So, recently I find myself heavily involved with SAP Data Services and data migrations, I know what you’re thinking… thats not real code! And you’re damn straight …. it isn’t, but I have always leaned heavily towards the data end of the spectrum rather than the UX end which is filled with sorcery, witch craft and more importantly users who are like little pixies with no respect for the sanctity of code; data is data though and it doesn’t press buttons marked ‘Nuclear Button, Do Not Press’ just for kicks. I thus don’t complain too much (ahem) when ETL jobs come my way. One of the biggest challenges with ETL in the SAP world is to keep everything down at the database level, it’s very easy to slip up and watch your execution times rattle up to unusable very quickly all because you used a feature for which there is no direct database equivalent and at times it is frustrating at how the simplest functions are not covered; bygones.
The idea for this blog came about when I was trying to establish how to delete (archive) a load of data which is of course easy if you use the Map Operation transform, the issue with that of course is that none of this gets pushed down to the database server. To my knowledge there is currently no way of achieving this (without recourse to the SQL transforms which are of course frowned upon). I needed to think outside the box a little, luckily as I always use intermediary tables to compile my data prior to completion that answer was fairly simple:-
- Compile data as normal in intermediary table
- Mark any candidate records in intermediary table as ‘Archived’ using a database field
- Omit ‘Archived’ records when inserting records from intermediary table into main target table
And that led me into using a feature that (until you know the toolset a little better) appears to be missing, namely how to execute an Update statement (using FULL pushdown) against existing data.

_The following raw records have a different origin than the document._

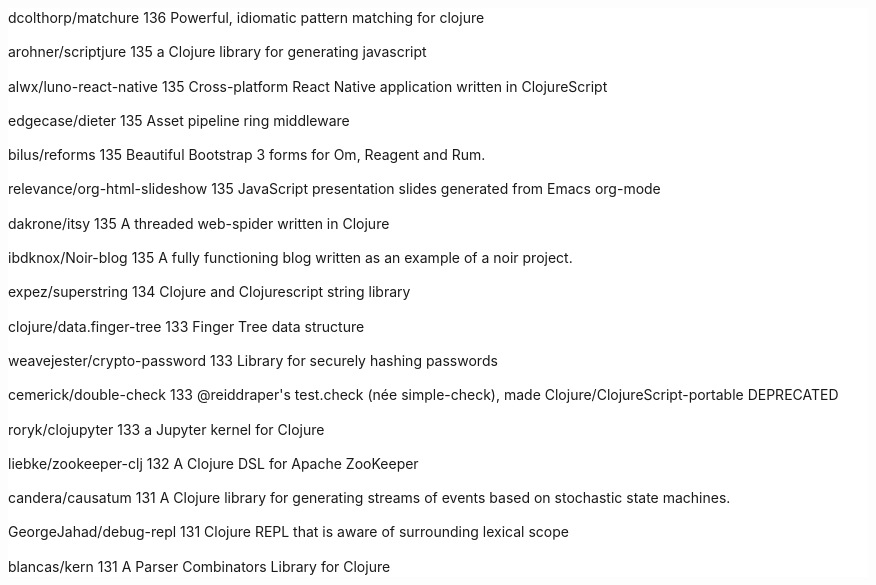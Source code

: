 
dcolthorp/matchure                         136
Powerful, idiomatic pattern matching for clojure


arohner/scriptjure                         135
a Clojure library for generating javascript


alwx/luno-react-native                     135
Cross-platform React Native application written in ClojureScript


edgecase/dieter                            135
Asset pipeline ring middleware


bilus/reforms                              135
Beautiful Bootstrap 3 forms for Om, Reagent and Rum.


relevance/org-html-slideshow               135
JavaScript presentation slides generated from Emacs org-mode


dakrone/itsy                               135
A threaded web-spider written in Clojure


ibdknox/Noir-blog                          135
A fully functioning blog written as an example of a noir project.


expez/superstring                          134
Clojure and Clojurescript string library


clojure/data.finger-tree                   133
Finger Tree data structure


weavejester/crypto-password                133
Library for securely hashing passwords


cemerick/double-check                      133
@reiddraper's test.check (née simple-check), made Clojure/ClojureScript-portable DEPRECATED


roryk/clojupyter                           133
a Jupyter kernel for Clojure


liebke/zookeeper-clj                       132
A Clojure DSL for Apache ZooKeeper


candera/causatum                           131
A Clojure library for generating streams of events based on stochastic state machines.


GeorgeJahad/debug-repl                     131
Clojure REPL that is aware of surrounding lexical scope


blancas/kern                               131
A Parser Combinators Library for Clojure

Oh sure, again it’s very easy to just add a Map Operation and convert a flow of data into an ‘Update’ but this of course results in a RBAR operation as the BODS engine will iterate over each row of data and then change its op code so that it is an ‘update’ not a ‘insert’ . The end result is that the BODS engine then creates individual update statements and we quickly have a non -performant data transformation; furthermore each row of data will compound the problem and before very long we will have a drawing board to which we will have returned.

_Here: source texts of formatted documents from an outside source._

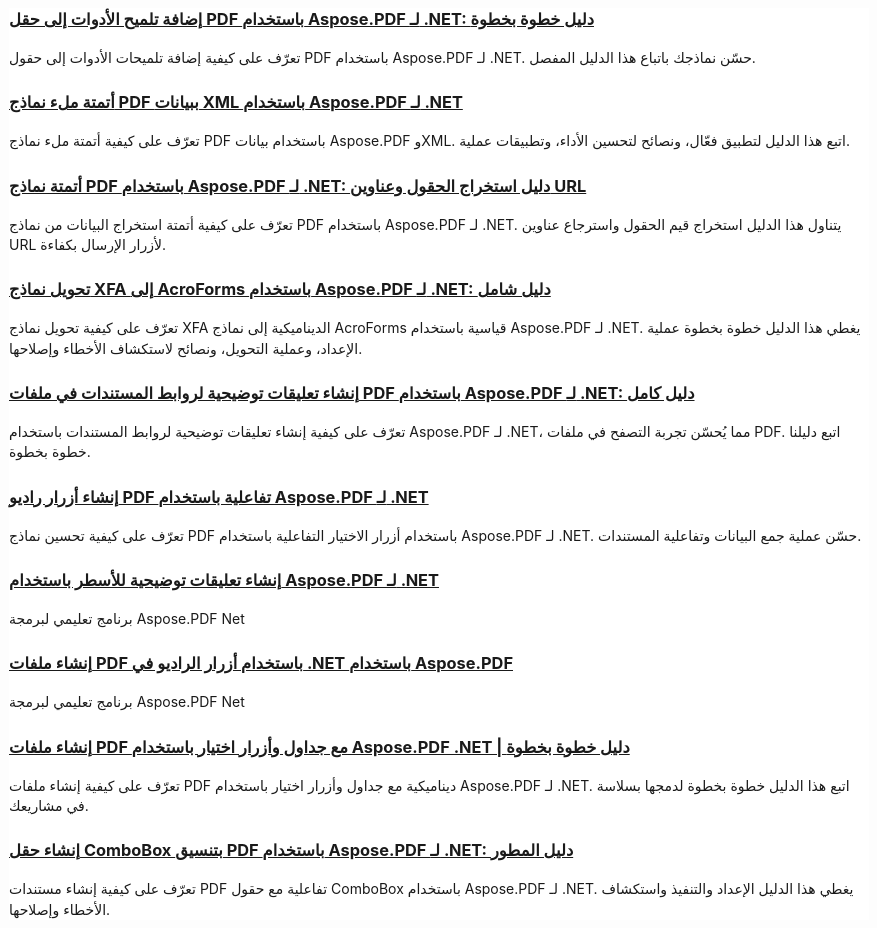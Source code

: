 ### [إضافة تلميح الأدوات إلى حقل PDF باستخدام Aspose.PDF لـ .NET: دليل خطوة بخطوة](./add-tooltip-to-pdf-field-aspose-pdf-net/)
تعرّف على كيفية إضافة تلميحات الأدوات إلى حقول PDF باستخدام Aspose.PDF لـ .NET. حسّن نماذجك باتباع هذا الدليل المفصل.

### [أتمتة ملء نماذج PDF ببيانات XML باستخدام Aspose.PDF لـ .NET](./import-xml-data-pdf-forms-aspose-pdf-net/)
تعرّف على كيفية أتمتة ملء نماذج PDF باستخدام بيانات Aspose.PDF وXML. اتبع هذا الدليل لتطبيق فعّال، ونصائح لتحسين الأداء، وتطبيقات عملية.

### [أتمتة نماذج PDF باستخدام Aspose.PDF لـ .NET: دليل استخراج الحقول وعناوين URL](./automate-pdf-forms-aspose-net-extract-urls-fields/)
تعرّف على كيفية أتمتة استخراج البيانات من نماذج PDF باستخدام Aspose.PDF لـ .NET. يتناول هذا الدليل استخراج قيم الحقول واسترجاع عناوين URL لأزرار الإرسال بكفاءة.

### [تحويل نماذج XFA إلى AcroForms باستخدام Aspose.PDF لـ .NET: دليل شامل](./convert-xfa-to-acroforms-aspose-pdf-net/)
تعرّف على كيفية تحويل نماذج XFA الديناميكية إلى نماذج AcroForms قياسية باستخدام Aspose.PDF لـ .NET. يغطي هذا الدليل خطوة بخطوة عملية الإعداد، وعملية التحويل، ونصائح لاستكشاف الأخطاء وإصلاحها.

### [إنشاء تعليقات توضيحية لروابط المستندات في ملفات PDF باستخدام Aspose.PDF لـ .NET: دليل كامل](./create-document-link-annotations-aspose-pdf-net/)
تعرّف على كيفية إنشاء تعليقات توضيحية لروابط المستندات باستخدام Aspose.PDF لـ .NET، مما يُحسّن تجربة التصفح في ملفات PDF. اتبع دليلنا خطوة بخطوة.

### [إنشاء أزرار راديو PDF تفاعلية باستخدام Aspose.PDF لـ .NET](./aspose-pdf-net-create-radio-buttons/)
تعرّف على كيفية تحسين نماذج PDF باستخدام أزرار الاختيار التفاعلية باستخدام Aspose.PDF لـ .NET. حسّن عملية جمع البيانات وتفاعلية المستندات.

### [إنشاء تعليقات توضيحية للأسطر باستخدام Aspose.PDF لـ .NET](./create-line-annotations-aspose-pdf-net/)
برنامج تعليمي لبرمجة Aspose.PDF Net

### [إنشاء ملفات PDF باستخدام أزرار الراديو في .NET باستخدام Aspose.PDF](./create-pdfs-radio-buttons-net-aspose-pdf/)
برنامج تعليمي لبرمجة Aspose.PDF Net

### [إنشاء ملفات PDF مع جداول وأزرار اختيار باستخدام Aspose.PDF .NET | دليل خطوة بخطوة](./create-pdf-table-radio-buttons-aspose-pdf-net/)
تعرّف على كيفية إنشاء ملفات PDF ديناميكية مع جداول وأزرار اختيار باستخدام Aspose.PDF لـ .NET. اتبع هذا الدليل خطوة بخطوة لدمجها بسلاسة في مشاريعك.

### [إنشاء حقل ComboBox بتنسيق PDF باستخدام Aspose.PDF لـ .NET: دليل المطور](./create-pdf-combobox-aspose-pdf-net/)
تعرّف على كيفية إنشاء مستندات PDF تفاعلية مع حقول ComboBox باستخدام Aspose.PDF لـ .NET. يغطي هذا الدليل الإعداد والتنفيذ واستكشاف الأخطاء وإصلاحها.
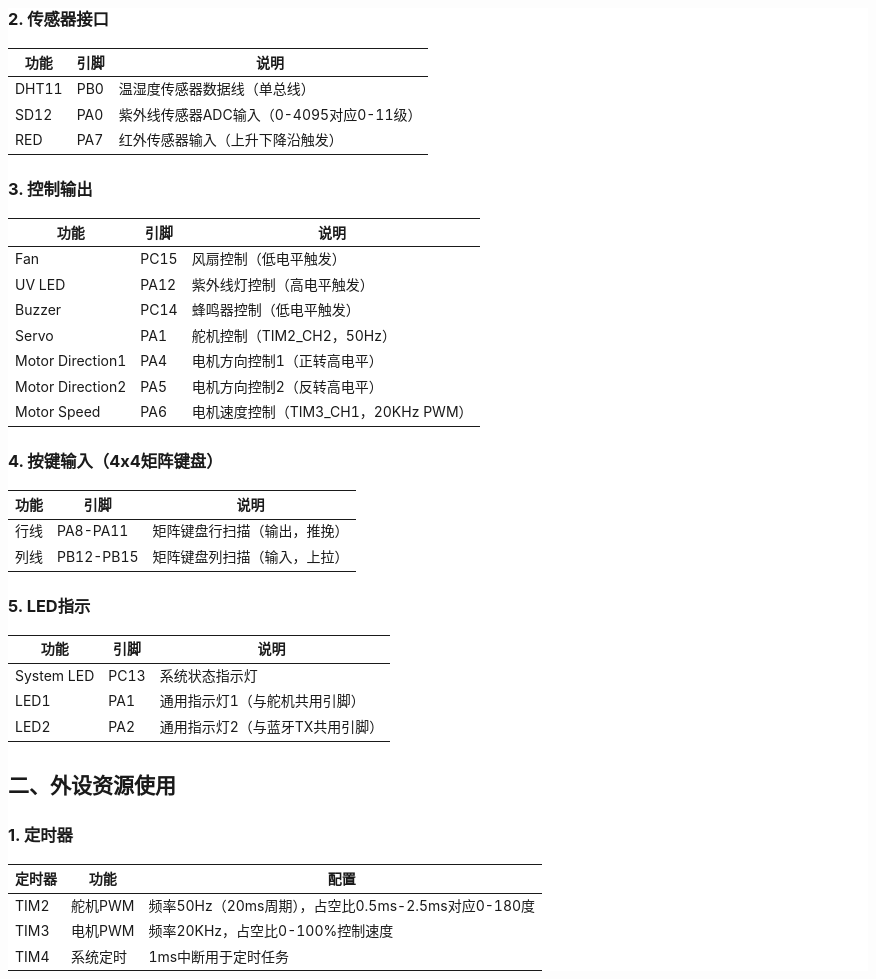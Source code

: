 ### 2. 传感器接口
| 功能 | 引脚 | 说明 |
|------|------|------|
| DHT11 | PB0 | 温湿度传感器数据线（单总线） |
| SD12 | PA0 | 紫外线传感器ADC输入（0-4095对应0-11级） |
| RED | PA7 | 红外传感器输入（上升下降沿触发） |

### 3. 控制输出
| 功能 | 引脚 | 说明 |
|------|------|------|
| Fan | PC15 | 风扇控制（低电平触发） |
| UV LED | PA12 | 紫外线灯控制（高电平触发） |
| Buzzer | PC14 | 蜂鸣器控制（低电平触发） |
| Servo | PA1 | 舵机控制（TIM2_CH2，50Hz） |
| Motor Direction1 | PA4 | 电机方向控制1（正转高电平） |
| Motor Direction2 | PA5 | 电机方向控制2（反转高电平） |
| Motor Speed | PA6 | 电机速度控制（TIM3_CH1，20KHz PWM） |

### 4. 按键输入（4x4矩阵键盘）
| 功能 | 引脚 | 说明 |
|------|------|------|
| 行线 | PA8-PA11 | 矩阵键盘行扫描（输出，推挽） |
| 列线 | PB12-PB15 | 矩阵键盘列扫描（输入，上拉） |

### 5. LED指示
| 功能 | 引脚 | 说明 |
|------|------|------|
| System LED | PC13 | 系统状态指示灯 |
| LED1 | PA1 | 通用指示灯1（与舵机共用引脚） |
| LED2 | PA2 | 通用指示灯2（与蓝牙TX共用引脚） |

## 二、外设资源使用

### 1. 定时器
| 定时器 | 功能 | 配置 |
|--------|------|------|
| TIM2 | 舵机PWM | 频率50Hz（20ms周期），占空比0.5ms-2.5ms对应0-180度 |
| TIM3 | 电机PWM | 频率20KHz，占空比0-100%控制速度 |
| TIM4 | 系统定时 | 1ms中断用于定时任务 |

I must admit that how to achieve Updates with a SQL pushdown did escape my sights for a little while before I realised that the guys from SAP have allowed for it. There’s a nice feature called ‘Merge’ that was introduced in SQL Server 2008 (and I’m certain that other database providers also allow for it) which allows you to easily specify within one SQL statement how to match a series of records from a data source with another series of rows from a datatable, you then specify how to join these disparate and distinct sets of data and in the case of a match or a non match from the above join also specify how to update/insert the data. For me the SQL is a little verbose for everyday use and I instead prefer to break it into distinct operations for everyday use but then I’m a little bit old school…. The real bonus about this merge methodology is that with very little effort SAP have encapsulated and used this functionality to offer a true database level Upsert mechanism in Data Services Designer. Of course the normal restrictions apply in that you must be operating against and joining on data that has a unique key but then that is relevant to the database provider and not to data services itself
So lets take a look at how to drive this functionality, quite simply we start with our simple transformation as shown below:-
As you can see we are using the same FactSalesIntermediary table for our source data and target data, in this instance we are inner joining to the other tables to establish which data can be logically archived off. In our scenario as the FactSalesIntermediary is the driver table we can be sure that we will only ever be updating records and so in this instance the Insert part of the upsert methodology is not actually used at all (this is actually a reasonably normal use case as using upsert is the only effective way in SAP Data Services Designer to push an update down entirely to the database server). If we take a look at the configuration of the table that we are updating you should see the following:-
Note that ColumnComparison is set to ‘Compare by Name’ and that the only two fields that we are interested in are the SID (which is our unique key) and the archive flag which details the fact that we are to archive off the record with the current SID. If you think about this from a purely SQL point of view this is enough information to compile the following:-
UPDATE FactSalesIntermediary SET Archived = 1 WHERE SID = 10002
The rest of the fields as they are not inputs will of course be ignored. You should also note the other two advanced feature settings that have been highlighted, namely ‘Auto Correct Load’ and ‘Allow Merge or Upsert’, selecting both of these allows the Data Services engine to create an Upsert SQL statement (instead of the normal SQL ‘Insert’ statement) that can be pushed directly down to the database thus avoiding any RBAR processing. Lets take a look at the SQL that is generated:-
MERGE INTO "DBO"."FACTSALESINTERMEDIARY" s USING (SELECT DISTINCT "FACTSALESINTERMEDIARY"."SID" , 1 FROM (("DBO"."STAGINGSAPDELETIONS" "STAGINGSAPDELETIONS" INNER JOIN "DBO"."DIMSAPDOCUMENTNUMBER" "DIMSAPDOCUMENTNUMBER" ON ( "STAGINGSAPDELETIONS"."SAPDOCUMENTNUMBER" = "DIMSAPDOCUMENTNUMBER"."SAPDOCUMENTNUMBER" )) INNER JOIN "DBO"."FACTSALESINTERMEDIARY" "FACTSALESINTERMEDIARY" ON ( "DIMSAPDOCUMENTNUMBER"."SID" = "FACTSALESINTERMEDIARY"."DIMSAPDOCUMENTFK" )) INNER JOIN "DBO"."DIMSTATUS" "DIMSTATUS" ON ( "DIMSTATUS"."SID" = "FACTSALESINTERMEDIARY"."DIMTRANSACTIONTYPEFK" ) AND ( "STAGINGSAPDELETIONS"."STATUS" = "DIMSTATUS"."STATUS" ) ) n (SID , ARCHIVED) ON ((s.SID = n.SID)) WHEN MATCHED THEN UPDATE SET s."ARCHIVED" = n.ARCHIVED WHEN NOT MATCHED THEN INSERT ("ARCHIVED" ) VALUES (n.ARCHIVED);
So lets break it down (each colour representing a ‘part’):-
- As you can see the first part of the SQL creates a Merge Statement which sets up the whole syntactical structure and also aliases the table we wish to Update to ‘S’.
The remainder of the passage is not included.